[[ DATA FOR PROCESSING open ]]
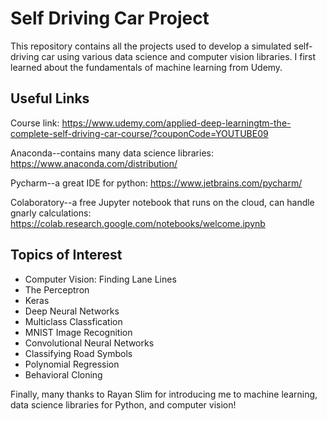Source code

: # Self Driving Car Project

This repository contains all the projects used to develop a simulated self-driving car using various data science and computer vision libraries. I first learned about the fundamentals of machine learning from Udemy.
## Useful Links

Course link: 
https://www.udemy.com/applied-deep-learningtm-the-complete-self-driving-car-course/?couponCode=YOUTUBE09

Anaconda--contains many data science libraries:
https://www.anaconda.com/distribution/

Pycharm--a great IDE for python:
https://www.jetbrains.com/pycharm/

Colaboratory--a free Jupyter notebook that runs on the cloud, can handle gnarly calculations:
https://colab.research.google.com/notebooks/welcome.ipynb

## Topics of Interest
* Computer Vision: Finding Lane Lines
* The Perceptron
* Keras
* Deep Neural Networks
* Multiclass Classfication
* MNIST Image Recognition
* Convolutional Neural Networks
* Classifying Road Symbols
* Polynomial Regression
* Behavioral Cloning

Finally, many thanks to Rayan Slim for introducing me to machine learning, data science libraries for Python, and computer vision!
[[ DATA FOR PROCESSING closed ]]
[[ DATA FOR PROCESSING open ]]
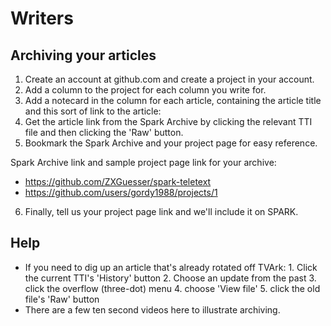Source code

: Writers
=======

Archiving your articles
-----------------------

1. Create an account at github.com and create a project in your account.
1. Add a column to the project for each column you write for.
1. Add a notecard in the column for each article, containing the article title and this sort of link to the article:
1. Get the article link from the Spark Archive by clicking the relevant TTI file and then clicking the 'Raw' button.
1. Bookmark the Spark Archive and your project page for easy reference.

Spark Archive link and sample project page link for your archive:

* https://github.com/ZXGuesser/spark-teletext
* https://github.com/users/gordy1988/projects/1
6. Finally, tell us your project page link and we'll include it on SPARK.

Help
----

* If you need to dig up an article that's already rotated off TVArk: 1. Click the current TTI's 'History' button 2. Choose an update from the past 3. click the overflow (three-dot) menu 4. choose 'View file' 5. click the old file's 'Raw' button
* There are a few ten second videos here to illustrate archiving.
[[ DATA FOR PROCESSING closed ]]
Gather up every line from the listing above in which the word "Finally" occurs.

SOLVED EXERCISE –
Finally, many thanks to Rayan Slim for introducing me to machine learning, data science libraries for Python, and computer vision!
6. Finally, tell us your project page link and we'll include it on SPARK.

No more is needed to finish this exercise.